Labeled fugu but only for the direct aragorn issues.

sstemann commented 2 months ago

I see all the same warnings in Fugu/Test

image

https://ui.test.transltr.io/main/results?l=DDX3Y%20(Human)&i=NCBIGene:8653&t=2&r=0&q=bcdb73ed-4005-41d8-9bb9-6b3fc1699f16

https://arax.ncats.io/?r=bcdb73ed-4005-41d8-9bb9-6b3fc1699f16

Not sure if there was supposed to be a change for Fugu?

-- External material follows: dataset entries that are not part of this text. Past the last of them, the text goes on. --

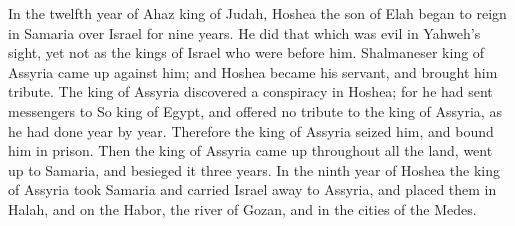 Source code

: \begin{paracol}{2}
\begin{otherlanguage}{english}
 In the twelfth year of Ahaz king of Judah, Hoshea the son
of Elah began to reign in Samaria over Israel for nine years.
 He did that which was evil in Yahweh's sight, yet not as
the kings of Israel who were before him.  Shalmaneser king
of Assyria came up against him; and Hoshea became his servant, and
brought him tribute.  The king of Assyria discovered a
conspiracy in Hoshea; for he had sent messengers to So king of Egypt,
and offered no tribute to the king of Assyria, as he had done year by
year. Therefore the king of Assyria seized him, and bound him in prison.
 Then the king of Assyria came up throughout all the land,
went up to Samaria, and besieged it three years.  In the
ninth year of Hoshea the king of Assyria took Samaria and carried Israel
away to Assyria, and placed them in Halah, and on the Habor, the river
of Gozan, and in the cities of the Medes.


\end{otherlanguage}
\end{paracol}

sstemann commented 2 months ago

@cbizon After the cache refresh, still seeing the same errors, warnings, validation info - plus a new error for agent_type

https://ui.test.transltr.io/main/results?l=DDX3Y%20(Human)&i=NCBIGene:8653&t=2&r=0&q=ffc21bae-748f-4534-a6b1-ac914b9f59bb

https://arax.ci.transltr.io/?r=ffc21bae-748f-4534-a6b1-ac914b9f59bb

image
cbizon commented 2 months ago

Two of these errors are likely a reasoner-pydantic issue (assigned above) The other is an omnicorp problem; we might need some guidance from @mbrush about what the right value should be.